◆ **EXERCISE PROMPT**: For each line below that contains the string "Hilfetext", copy that line.
***
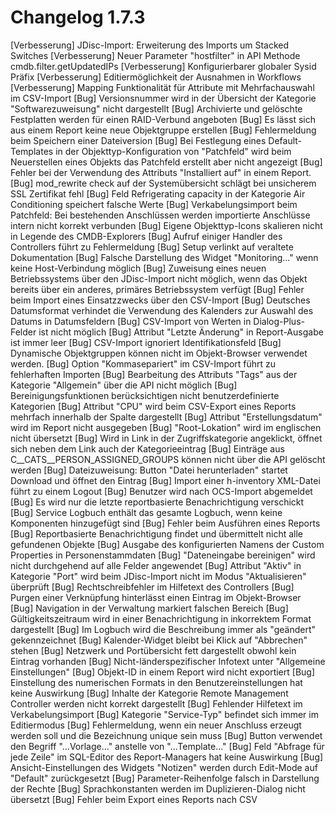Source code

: # Changelog 1.7.3

[Verbesserung]  JDisc-Import: Erweiterung des Imports um Stacked Switches
[Verbesserung]  Neuer Parameter "hostfilter" in API Methode cmdb.filter.getUpdatedIPs
[Verbesserung]  Konfigurierbarer globaler Sysid Präfix
[Verbesserung]  Editiermöglichkeit der Ausnahmen in Workflows
[Verbesserung]  Mapping Funktionalität für Attribute mit Mehrfachauswahl im CSV-Import
[Bug]           Versionsnummer wird in der Übersicht der Kategorie "Softwarezuweisung" nicht dargestellt
[Bug]           Archivierte und gelöschte Festplatten werden für einen RAID-Verbund angeboten
[Bug]           Es lässt sich aus einem Report keine neue Objektgruppe erstellen
[Bug]           Fehlermeldung beim Speichern einer Dateiversion
[Bug]           Bei Festlegung eines Default-Templates in der Objekttyp-Konfiguration von "Patchfeld" wird beim Neuerstellen eines Objekts das Patchfeld erstellt aber nicht angezeigt
[Bug]           Fehler bei der Verwendung des Attributs "Installiert auf" in einem Report.
[Bug]           mod_rewrite check auf der Systemübersicht schlägt bei unsicherem SSL Zertifikat fehl
[Bug]           Feld Refrigerating capacity in der Kategorie Air Conditioning speichert falsche Werte
[Bug]           Verkabelungsimport beim Patchfeld: Bei bestehenden Anschlüssen werden importierte Anschlüsse intern nicht korrekt verbunden
[Bug]           Eigene Objekttyp-Icons skalieren nicht in Legende des CMDB-Explorers
[Bug]           Aufruf einiger Handler des Controllers führt zu Fehlermeldung
[Bug]           Setup verlinkt auf veraltete Dokumentation
[Bug]           Falsche Darstellung des Widget "Monitoring..." wenn keine Host-Verbindung möglich
[Bug]           Zuweisung eines neuen Betriebssystems über den JDisc-Import nicht möglich, wenn das Objekt bereits über ein anderes, primäres Betriebssystem verfügt
[Bug]           Fehler beim Import eines Einsatzzwecks über den CSV-Import
[Bug]           Deutsches Datumsformat verhindet die Verwendung des Kalenders zur Auswahl des Datums in Datumsfeldern
[Bug]           CSV-Import von Werten in Dialog-Plus-Felder ist nicht möglich
[Bug]           Attribut "Letzte Änderung" in Report-Ausgabe ist immer leer
[Bug]           CSV-Import ignoriert Identifikationsfeld
[Bug]           Dynamische Objektgruppen können nicht im Objekt-Browser verwendet werden.
[Bug]           Option "Kommasepariert" im CSV-Import führt zu fehlerhaften Importen
[Bug]           Bearbeitung des Attributs "Tags" aus der Kategorie "Allgemein" über die API nicht möglich
[Bug]           Bereinigungsfunktionen berücksichtigen nicht benutzerdefinierte Kategorien
[Bug]           Attribut "CPU" wird beim CSV-Export eines Reports mehrfach innerhalb der Spalte dargestellt
[Bug]           Attribut "Erstellungsdatum" wird im Report nicht ausgegeben
[Bug]           "Root-Lokation" wird im englischen nicht übersetzt
[Bug]           Wird in Link in der Zugriffskategorie angeklickt, öffnet sich neben dem Link auch der Kategorieeintrag
[Bug]           Einträge aus C__CATS__PERSON_ASSIGNED_GROUPS können nicht über die API gelöscht werden
[Bug]           Dateizuweisung: Button "Datei herunterladen" startet Download und öffnet den Eintrag
[Bug]           Import einer h-inventory XML-Datei führt zu einem Logout
[Bug]           Benutzer wird nach OCS-Import abgemeldet
[Bug]           Es wird nur die letzte reportbasierte Benachrichtigung verschickt
[Bug]           Service Logbuch enthält das gesamte Logbuch, wenn keine Komponenten hinzugefügt sind
[Bug]           Fehler beim Ausführen eines Reports
[Bug]           Reportbasierte Benachrichtigung findet und übermittelt nicht alle gefundenen Objekte
[Bug]           Ausgabe des konfigurierten Namens der Custom Properties in Personenstammdaten
[Bug]           "Dateneingabe bereinigen" wird nicht durchgehend auf alle Felder angewendet
[Bug]           Attribut "Aktiv" in Kategorie "Port" wird beim JDisc-Import nicht im Modus "Aktualisieren" überprüft
[Bug]           Rechtschreibfehler im Hilfetext des Controllers
[Bug]           Purgen einer Verknüpfung hinterlässt einen Eintrag im Objekt-Browser
[Bug]           Navigation in der Verwaltung markiert falschen Bereich
[Bug]           Gültigkeitszeitraum wird in einer Benachrichtigung in inkorrektem Format dargestellt
[Bug]           Im Logbuch wird die Beschreibung immer als "geändert" gekennzeichnet
[Bug]           Kalender-Widget bleibt bei Klick auf "Abbrechen" stehen
[Bug]           Netzwerk und Portübersicht fett dargestellt obwohl kein Eintrag vorhanden
[Bug]           Nicht-länderspezifischer Infotext unter "Allgemeine Einstellungen"
[Bug]           Objekt-ID in einem Report wird nicht exportiert
[Bug]           Einstellung des numerischen Formats in den Benutzereinstellungen hat keine Auswirkung
[Bug]           Inhalte der Kategorie Remote Management Controller werden nicht korrekt dargestellt
[Bug]           Fehlender Hilfetext im Verkabelungsimport
[Bug]           Kategorie "Service-Typ" befindet sich immer im Editiermodus
[Bug]           Fehlermeldung, wenn ein neuer Anschluss erzeugt werden soll und die Bezeichnung unique sein muss
[Bug]           Button verwendet den Begriff "...Vorlage..." anstelle von "...Template..."
[Bug]           Feld "Abfrage für jede Zeile" im SQL-Editor des Report-Managers hat keine Auswirkung
[Bug]           Ansicht-Einstellungen des Widgets "Notizen" werden durch Edit-Mode auf "Default" zurückgesetzt
[Bug]           Parameter-Reihenfolge falsch in Darstellung der Rechte
[Bug]           Sprachkonstanten werden im Duplizieren-Dialog nicht übersetzt
[Bug]           Fehler beim Export eines Reports nach CSV
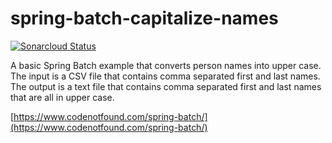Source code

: # spring-batch-capitalize-names

[![Sonarcloud Status](https://sonarcloud.io/api/project_badges/measure?project=com.codenotfound%3Aspring-batch-capitalize-names&metric=alert_status)](https://sonarcloud.io/dashboard?id=com.codenotfound%3Aspring-batch-capitalize-names)

A basic Spring Batch example that converts person names into upper case. The input is a CSV file that contains comma separated first and last names. The output is a text file that contains comma separated first and last names that are all in upper case.

[https://www.codenotfound.com/spring-batch/](https://www.codenotfound.com/spring-batch/)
***
◆ **TASK OUTPUT**:
[Bug]           Rechtschreibfehler im Hilfetext des Controllers
[Bug]           Fehlender Hilfetext im Verkabelungsimport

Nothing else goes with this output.